Date: Sunday 1 September 2019
Timings: 1.30pm to 1.45pm
Location: Surrey Life Bite-size Talks Tent, Gloucester Square
Talk title: Is sustainable meat farming possible?
Summary: Simon will discussregenerative farming and the work he has undertaken with the Surrey Wildlife Trust, and how eating better quality meat can return the countryside to it’s natural state.
For over 20 years, Simon has worked in this traditional trade. It is more than a job - it's his passion. From the age of 13, he worked in his local village butchers in West End, Woking, and now Simon now runs his own shop in Oxshott, Surrey – Surrey Hills Butchers.
Surrey Hills Butchers has won multiple awards over the years, including categories at the Surrey Life Food and Drinks Awards in 2015 and 2016, and he has been nominated three years in a row for the South of England category at the national Butchers Shop of the Year Awards.
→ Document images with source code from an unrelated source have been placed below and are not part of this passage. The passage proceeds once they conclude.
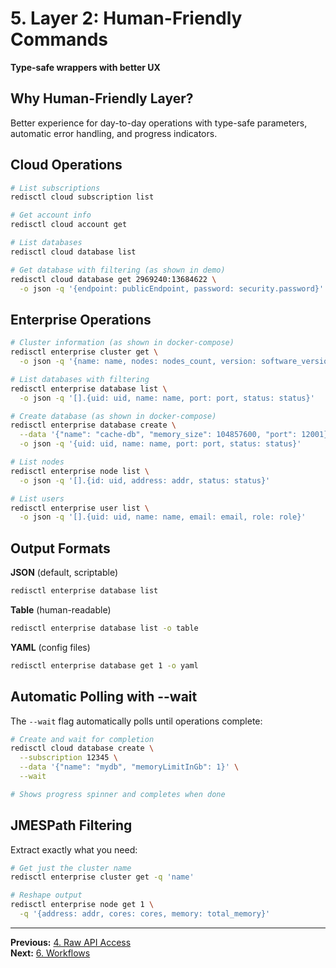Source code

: # 5. Layer 2: Human-Friendly Commands

**Type-safe wrappers with better UX**

## Why Human-Friendly Layer?

Better experience for day-to-day operations with type-safe parameters, automatic error handling, and progress indicators.

## Cloud Operations

```bash
# List subscriptions
redisctl cloud subscription list

# Get account info
redisctl cloud account get

# List databases
redisctl cloud database list

# Get database with filtering (as shown in demo)
redisctl cloud database get 2969240:13684622 \
  -o json -q '{endpoint: publicEndpoint, password: security.password}'
```

## Enterprise Operations

```bash
# Cluster information (as shown in docker-compose)
redisctl enterprise cluster get \
  -o json -q '{name: name, nodes: nodes_count, version: software_version}'

# List databases with filtering
redisctl enterprise database list \
  -o json -q '[].{uid: uid, name: name, port: port, status: status}'

# Create database (as shown in docker-compose)
redisctl enterprise database create \
  --data '{"name": "cache-db", "memory_size": 104857600, "port": 12001}' \
  -o json -q '{uid: uid, name: name, port: port, status: status}'

# List nodes
redisctl enterprise node list \
  -o json -q '[].{id: uid, address: addr, status: status}'

# List users
redisctl enterprise user list \
  -o json -q '[].{uid: uid, name: name, email: email, role: role}'
```

## Output Formats

**JSON** (default, scriptable)
```bash
redisctl enterprise database list
```

**Table** (human-readable)
```bash
redisctl enterprise database list -o table
```

**YAML** (config files)
```bash
redisctl enterprise database get 1 -o yaml
```

## Automatic Polling with --wait

The `--wait` flag automatically polls until operations complete:

```bash
# Create and wait for completion
redisctl cloud database create \
  --subscription 12345 \
  --data '{"name": "mydb", "memoryLimitInGb": 1}' \
  --wait

# Shows progress spinner and completes when done
```

## JMESPath Filtering

Extract exactly what you need:

```bash
# Get just the cluster name
redisctl enterprise cluster get -q 'name'

# Reshape output
redisctl enterprise node get 1 \
  -q '{address: addr, cores: cores, memory: total_memory}'
```

---

**Previous:** [4. Raw API Access](./04-raw-api.md)  
**Next:** [6. Workflows](./06-workflows.md)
Simon is most proud of this position on the British Beefeater's Butcher's Team (Team GB). At the World Butcher's Challenge, Team GB finished 4th out of 12 nations, with Simon's beef shin winning 'best beef product in the world'.
Surrey Hills Butchers have also extended their premises to include the Cow Shed – a venue where Simon offers bespoke butchery workshops for enthusiastic members of the public as well as professionals, including Matt Worswick, Steve Drake, Dan Britten and Nick Sinclair.
Despite the death of the high street in recent years, butchers have not only survived; they are beginning to thrive. Within the foodie movement, butchers are becoming cool again. A butcher's role has evolved from simply cutting meat, to educating.